Exclude the pictures; give every entry again exactly as written.
━━━ Information supplied ━━━
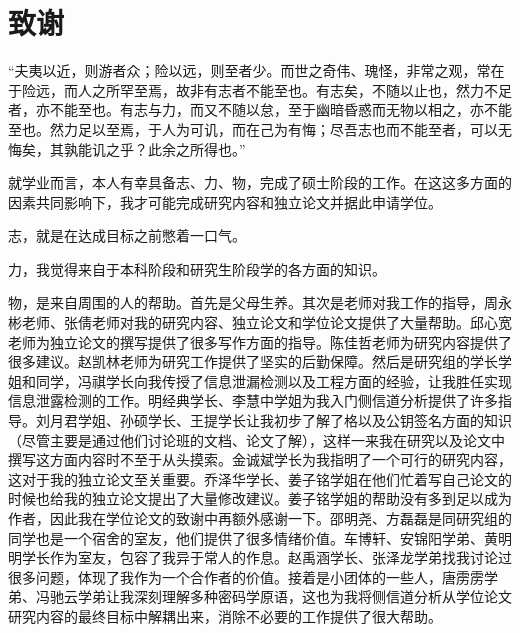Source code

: \chapter[致谢]{致\quad 谢}%

“夫夷以近，则游者众；险以远，则至者少。而世之奇伟、瑰怪，非常之观，常在于险远，而人之所罕至焉，故非有志者不能至也。有志矣，不随以止也，然力不足者，亦不能至也。有志与力，而又不随以怠，至于幽暗昏惑而无物以相之，亦不能至也。然力足以至焉，于人为可讥，而在己为有悔；尽吾志也而不能至者，可以无悔矣，其孰能讥之乎？此余之所得也。”

就学业而言，本人有幸具备志、力、物，完成了硕士阶段的工作。在这这多方面的因素共同影响下，我才可能完成研究内容和独立论文并据此申请学位。

志，就是在达成目标之前憋着一口气。

力，我觉得来自于本科阶段和研究生阶段学的各方面的知识。

物，是来自周围的人的帮助。首先是父母生养。其次是老师对我工作的指导，周永彬老师、张倩老师对我的研究内容、独立论文和学位论文提供了大量帮助。邱心宽老师为独立论文的撰写提供了很多写作方面的指导。陈佳哲老师为研究内容提供了很多建议。赵凯林老师为研究工作提供了坚实的后勤保障。然后是研究组的学长学姐和同学，冯祺学长向我传授了信息泄漏检测以及工程方面的经验，让我胜任实现信息泄露检测的工作。明经典学长、李慧中学姐为我入门侧信道分析提供了许多指导。刘月君学姐、孙硕学长、王提学长让我初步了解了格以及公钥签名方面的知识（尽管主要是通过他们讨论班的文档、论文了解），这样一来我在研究以及论文中撰写这方面内容时不至于从头摸索。金诚斌学长为我指明了一个可行的研究内容，这对于我的独立论文至关重要。乔泽华学长、姜子铭学姐在他们忙着写自己论文的时候也给我的独立论文提出了大量修改建议。姜子铭学姐的帮助没有多到足以成为作者，因此我在学位论文的致谢中再额外感谢一下。邵明尧、方磊磊是同研究组的同学也是一个宿舍的室友，他们提供了很多情绪价值。车博轩、安锦阳学弟、黄明明学长作为室友，包容了我异于常人的作息。赵禹涵学长、张泽龙学弟找我讨论过很多问题，体现了我作为一个合作者的价值。接着是小团体的一些人，唐雳雳学弟、冯驰云学弟让我深刻理解多种密码学原语，这也为我将侧信道分析从学位论文研究内容的最终目标中解耦出来，消除不必要的工作提供了很大帮助。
━━━
--- Reply ---
Source code

: \chapter[致谢]{致\quad 谢}%

“夫夷以近，则游者众；险以远，则至者少。而世之奇伟、瑰怪，非常之观，常在于险远，而人之所罕至焉，故非有志者不能至也。有志矣，不随以止也，然力不足者，亦不能至也。有志与力，而又不随以怠，至于幽暗昏惑而无物以相之，亦不能至也。然力足以至焉，于人为可讥，而在己为有悔；尽吾志也而不能至者，可以无悔矣，其孰能讥之乎？此余之所得也。”

就学业而言，本人有幸具备志、力、物，完成了硕士阶段的工作。在这这多方面的因素共同影响下，我才可能完成研究内容和独立论文并据此申请学位。

志，就是在达成目标之前憋着一口气。

力，我觉得来自于本科阶段和研究生阶段学的各方面的知识。

物，是来自周围的人的帮助。首先是父母生养。其次是老师对我工作的指导，周永彬老师、张倩老师对我的研究内容、独立论文和学位论文提供了大量帮助。邱心宽老师为独立论文的撰写提供了很多写作方面的指导。陈佳哲老师为研究内容提供了很多建议。赵凯林老师为研究工作提供了坚实的后勤保障。然后是研究组的学长学姐和同学，冯祺学长向我传授了信息泄漏检测以及工程方面的经验，让我胜任实现信息泄露检测的工作。明经典学长、李慧中学姐为我入门侧信道分析提供了许多指导。刘月君学姐、孙硕学长、王提学长让我初步了解了格以及公钥签名方面的知识（尽管主要是通过他们讨论班的文档、论文了解），这样一来我在研究以及论文中撰写这方面内容时不至于从头摸索。金诚斌学长为我指明了一个可行的研究内容，这对于我的独立论文至关重要。乔泽华学长、姜子铭学姐在他们忙着写自己论文的时候也给我的独立论文提出了大量修改建议。姜子铭学姐的帮助没有多到足以成为作者，因此我在学位论文的致谢中再额外感谢一下。邵明尧、方磊磊是同研究组的同学也是一个宿舍的室友，他们提供了很多情绪价值。车博轩、安锦阳学弟、黄明明学长作为室友，包容了我异于常人的作息。赵禹涵学长、张泽龙学弟找我讨论过很多问题，体现了我作为一个合作者的价值。接着是小团体的一些人，唐雳雳学弟、冯驰云学弟让我深刻理解多种密码学原语，这也为我将侧信道分析从学位论文研究内容的最终目标中解耦出来，消除不必要的工作提供了很大帮助。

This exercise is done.